___ DATA SUPPLIED ___

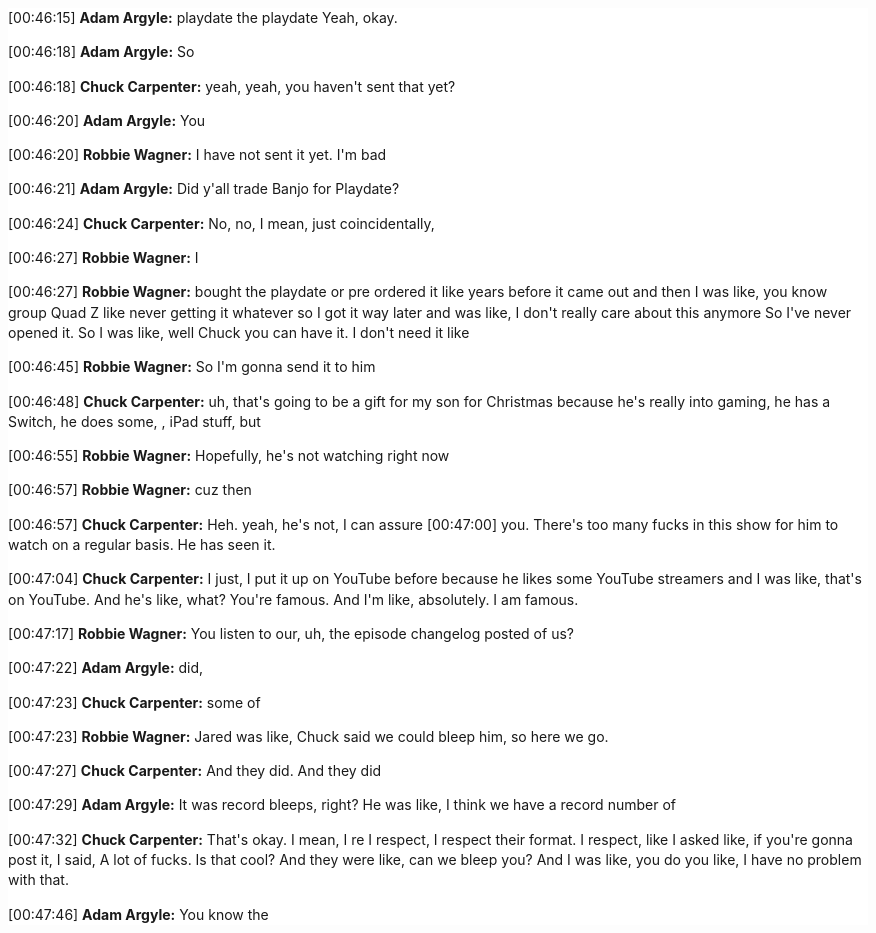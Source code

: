 [00:46:15] **Adam Argyle:** playdate the playdate Yeah, okay.

[00:46:18] **Adam Argyle:** So

[00:46:18] **Chuck Carpenter:** yeah, yeah, you haven't sent that yet?

[00:46:20] **Adam Argyle:** You

[00:46:20] **Robbie Wagner:** I have not sent it yet. I'm bad

[00:46:21] **Adam Argyle:** Did y'all trade Banjo for Playdate?

[00:46:24] **Chuck Carpenter:** No, no, I mean, just coincidentally,

[00:46:27] **Robbie Wagner:** I

[00:46:27] **Robbie Wagner:** bought the playdate or pre ordered it like years
before it came out and then I was like, you know group Quad Z like never getting
it whatever so I got it way later and was like, I don't really care about this
anymore So I've never opened it. So I was like, well Chuck you can have it. I
don't need it like

[00:46:45] **Robbie Wagner:** So I'm gonna send it to him

[00:46:48] **Chuck Carpenter:** uh, that's going to be a gift for my son for
Christmas because he's really into gaming, he has a Switch, he does some, , iPad
stuff, but

[00:46:55] **Robbie Wagner:** Hopefully, he's not watching right now

[00:46:57] **Robbie Wagner:** cuz then

[00:46:57] **Chuck Carpenter:** Heh. yeah, he's not, I can assure [00:47:00]
you. There's too many fucks in this show for him to watch on a regular basis. He
has seen it.

[00:47:04] **Chuck Carpenter:** I just, I put it up on YouTube before because he
likes some YouTube streamers and I was like, that's on YouTube. And he's like,
what? You're famous. And I'm like, absolutely. I am famous.

[00:47:17] **Robbie Wagner:** You listen to our, uh, the episode changelog
posted of us?

[00:47:22] **Adam Argyle:** did,

[00:47:23] **Chuck Carpenter:** some of

[00:47:23] **Robbie Wagner:** Jared was like, Chuck said we could bleep him, so
here we go.

[00:47:27] **Chuck Carpenter:** And they did. And they did

[00:47:29] **Adam Argyle:** It was record bleeps, right? He was like, I think we
have a record number of

[00:47:32] **Chuck Carpenter:** That's okay. I mean, I re I respect, I respect
their format. I respect, like I asked like, if you're gonna post it, I said, A
lot of fucks. Is that cool? And they were like, can we bleep you? And I was
like, you do you like, I have no problem with that.

[00:47:46] **Adam Argyle:** You know the
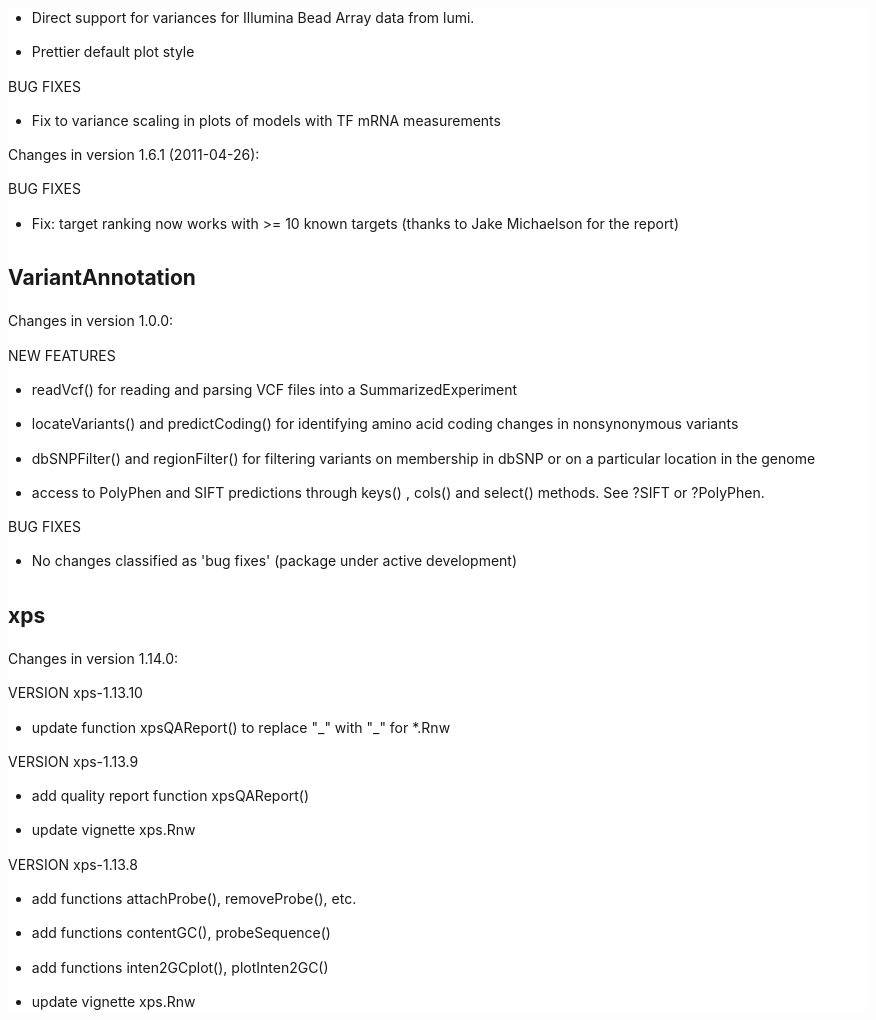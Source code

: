 - Direct support for variances for Illumina Bead Array data from lumi.

- Prettier default plot style

BUG FIXES

- Fix to variance scaling in plots of models with TF mRNA measurements

Changes in version 1.6.1 (2011-04-26):

BUG FIXES

- Fix: target ranking now works with >= 10 known targets (thanks to
  Jake Michaelson for the report)

VariantAnnotation
-----------------

Changes in version 1.0.0:

NEW FEATURES

- readVcf() for reading and parsing VCF files into a
  SummarizedExperiment

- locateVariants() and predictCoding() for identifying amino acid
  coding changes in nonsynonymous variants

- dbSNPFilter() and regionFilter() for filtering variants on membership
  in dbSNP or on a particular location in the genome

- access to PolyPhen and SIFT predictions through keys() , cols() and
  select() methods. See ?SIFT or ?PolyPhen.

BUG FIXES

- No changes classified as 'bug fixes' (package under active
  development)

xps
---

Changes in version 1.14.0:

VERSION xps-1.13.10

- update function xpsQAReport() to replace "_" with "\_" for *.Rnw

VERSION xps-1.13.9

- add quality report function xpsQAReport()

- update vignette xps.Rnw

VERSION xps-1.13.8

- add functions attachProbe(), removeProbe(), etc.

- add functions contentGC(), probeSequence()

- add functions inten2GCplot(), plotInten2GC()

- update vignette xps.Rnw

___

[YOUR ASSIGNMENT] Exactly reproduce the lines above, starting at the one that contains "[00:47:27] **Chuck Carpenter:**" and ending at the one that contains "VERSION xps-1.13.8", both inclusive; leave the pictures out and add no other lines.

[COMPLETED EXERCISE]
[00:47:27] **Chuck Carpenter:** And they did. And they did

[00:47:29] **Adam Argyle:** It was record bleeps, right? He was like, I think we
have a record number of

[00:47:32] **Chuck Carpenter:** That's okay. I mean, I re I respect, I respect
their format. I respect, like I asked like, if you're gonna post it, I said, A
lot of fucks. Is that cool? And they were like, can we bleep you? And I was
like, you do you like, I have no problem with that.

[00:47:46] **Adam Argyle:** You know the
Source code

: - Direct support for variances for Illumina Bead Array data from lumi.

- Prettier default plot style

BUG FIXES

- Fix to variance scaling in plots of models with TF mRNA measurements

Changes in version 1.6.1 (2011-04-26):

BUG FIXES

- Fix: target ranking now works with >= 10 known targets (thanks to
  Jake Michaelson for the report)

VariantAnnotation
-----------------

Changes in version 1.0.0:

NEW FEATURES

- readVcf() for reading and parsing VCF files into a
  SummarizedExperiment

- locateVariants() and predictCoding() for identifying amino acid
  coding changes in nonsynonymous variants

- dbSNPFilter() and regionFilter() for filtering variants on membership
  in dbSNP or on a particular location in the genome

- access to PolyPhen and SIFT predictions through keys() , cols() and
  select() methods. See ?SIFT or ?PolyPhen.

BUG FIXES

- No changes classified as 'bug fixes' (package under active
  development)

xps
---

Changes in version 1.14.0:

VERSION xps-1.13.10

- update function xpsQAReport() to replace "_" with "\_" for *.Rnw

VERSION xps-1.13.9

- add quality report function xpsQAReport()

- update vignette xps.Rnw

VERSION xps-1.13.8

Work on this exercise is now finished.